C’est à eux que reviendra, au milieu du Carême, la tâche de choisir son successeur. Le nouvel élu célèbrera sa première messe sur la place Saint-Pierre le 24 mars, dimanche des Rameaux, le jour où Jésus entra dans Jérusalem, monté sur une ânesse et acclamé aux cris de "béni soit celui qui vient au nom du Seigneur"(…).

En 2005, l’éventualité d’une élection de Ratzinger n’est pas apparue à l'improviste, elle était déjà mûre depuis deux ans au moins et toutes les autres possibilités étaient tombées l'une après l’autre. En revanche, aujourd’hui, la situation est tout à fait différente. Et un élément inédit s’ajoute à la difficulté de distinguer les choix possibles : la présence du pape démissionnaire.(…)En dépit de sa promesse de se retirer dans la prière et dans l’étude, presque cloîtré, il sera difficile d’éviter que sa présence, même silencieuse, ne pèse sur les cardinaux convoqués au conclave, puis sur le nouvel élu. Il est indiscutablement plus facile de parler avec liberté et franchise d’un pape monté au ciel que d’un ancien pape présent sur la terre. 

(…) En Italie, en Europe et en Amérique du Nord, l’Église traverse des années difficiles, une période de déclin général. Mais avec, ici ou là, des regains de vitalité et d’influence sur la sphère publique, parfois inattendus comme cela a été le cas en France récemment. Encore une fois, donc, les cardinaux électeurs pourraient porter leur choix sur un prélat provenant de cette zone, qui, en tout état de cause, continue à détenir le leadership théologique et culturel sur toute l’Église. Et justement l'Italie pourrait revenir dans la course, après le pontificat d’un Polonais et celui d’un Allemand.

Parmi les cardinaux italiens, Scola, 71 ans, paraît être celui qui a le plus de chances. Il a reçu une formation en théologie dans le cénacle de "Communio", la revue internationale dont Ratzinger fut l’un des fondateurs. Il a été le disciple de Mgr Luigi Giussani, fondateur de Communion et Libération. Il a été recteur de l’université du Latran, qui est celle de l’Église de Rome. Il a été patriarche de Venise, où il a montré des capacités réelles de gouvernement. Depuis près de deux ans, il est archevêque de Milan.(…)

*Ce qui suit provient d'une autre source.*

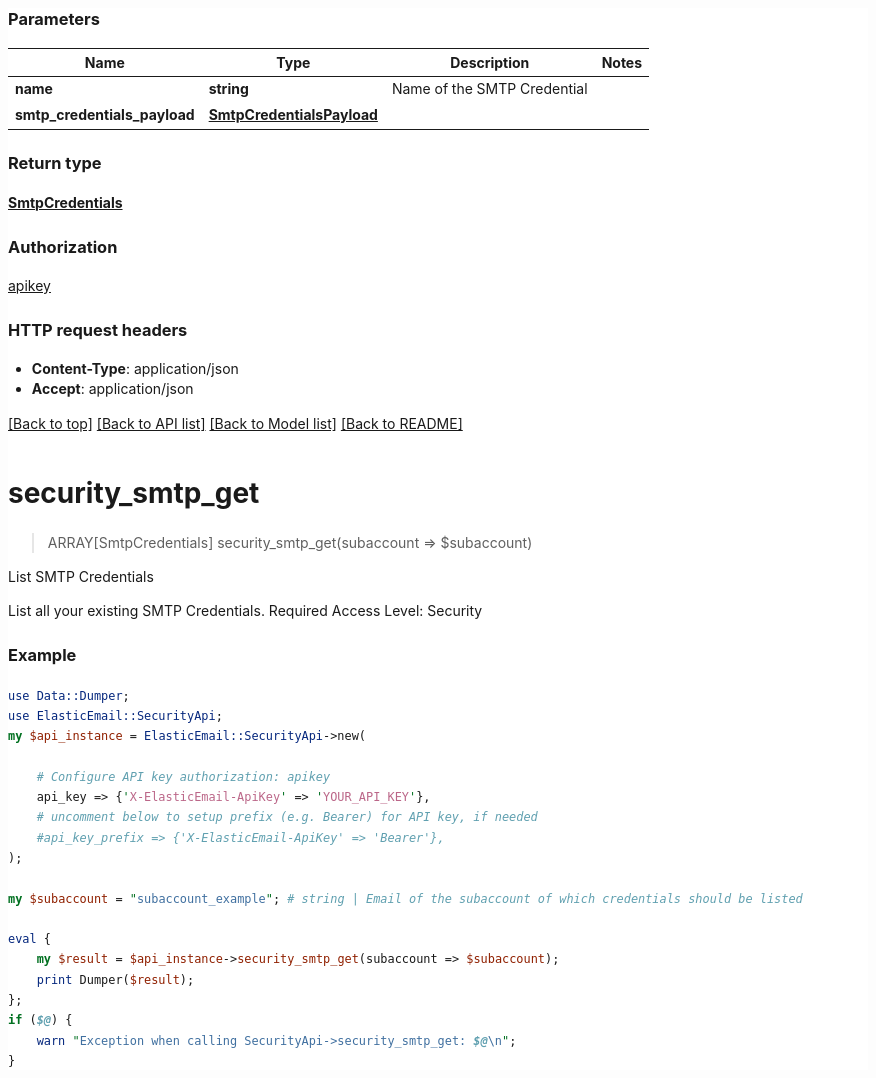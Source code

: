 ### Parameters

Name | Type | Description  | Notes
------------- | ------------- | ------------- | -------------
 **name** | **string**| Name of the SMTP Credential | 
 **smtp_credentials_payload** | [**SmtpCredentialsPayload**](SmtpCredentialsPayload.md)|  | 

### Return type

[**SmtpCredentials**](SmtpCredentials.md)

### Authorization

[apikey](../README.md#apikey)

### HTTP request headers

 - **Content-Type**: application/json
 - **Accept**: application/json

[[Back to top]](#) [[Back to API list]](../README.md#documentation-for-api-endpoints) [[Back to Model list]](../README.md#documentation-for-models) [[Back to README]](../README.md)

# **security_smtp_get**
> ARRAY[SmtpCredentials] security_smtp_get(subaccount => $subaccount)

List SMTP Credentials

List all your existing SMTP Credentials. Required Access Level: Security

### Example
```perl
use Data::Dumper;
use ElasticEmail::SecurityApi;
my $api_instance = ElasticEmail::SecurityApi->new(

    # Configure API key authorization: apikey
    api_key => {'X-ElasticEmail-ApiKey' => 'YOUR_API_KEY'},
    # uncomment below to setup prefix (e.g. Bearer) for API key, if needed
    #api_key_prefix => {'X-ElasticEmail-ApiKey' => 'Bearer'},
);

my $subaccount = "subaccount_example"; # string | Email of the subaccount of which credentials should be listed

eval {
    my $result = $api_instance->security_smtp_get(subaccount => $subaccount);
    print Dumper($result);
};
if ($@) {
    warn "Exception when calling SecurityApi->security_smtp_get: $@\n";
}
```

En dehors de l'Italie, le collège cardinalice semble avoir tendance à porter ses regards vers l’Amérique du Nord. Dans cette partie du monde, un profil qui peut correspondre aux attentes est celui du Canadien Marc Ouellet, 69 ans, multilingue. Il a lui aussi reçu sa formation théologique dans le cénacle de "Communio" et il a été pendant de nombreuses années missionnaire en Amérique latine, avant de devenir archevêque du Québec, c’est-à-dire de l’une des régions les plus sécularisées de la planète. Il est aujourd’hui préfet de la congrégation vaticane qui sélectionne les nouveaux évêques dans le monde entier (…)

Toutefois il n’est pas du tout exclu que le prochain conclave décide d’abandonner l’Ancien Monde et de s’intéresser aux autres continents. Si l'Amérique latine et l'Afrique, où réside pourtant la plus grande partie des catholiques, ne semblent pas offrir de personnalités de grande envergure capables d’attirer des votes, il n’en est pas de même pour l'Asie.Sur ce continent, qui s’apprête à devenir le nouvel axe du monde, l’Église catholique joue elle aussi son avenir. Aux Philippines, seul pays d’Asie où les catholiques soient majoritaires, brille un cardinal jeune et cultivé, l'archevêque de Manille Luis Antonio Tagle, sur lequel se porte de plus en plus l’attention.

En tant que théologien et historien de l’Église, Tagle a été l’un des auteurs de la monumentale histoire du concile Vatican II publiée par la progressiste "école de Bologne". Mais, en tant que pasteur, il a montré un équilibre de vision et une rectitude doctrinale que Benoît XVI lui-même a beaucoup appréciés. Mais ce qui frappe surtout, c’est sa manière d’exercer son ministère épiscopal, en vivant de manière sobre et en se mêlant aux humbles, avec beaucoup de passion missionnaire et de charité.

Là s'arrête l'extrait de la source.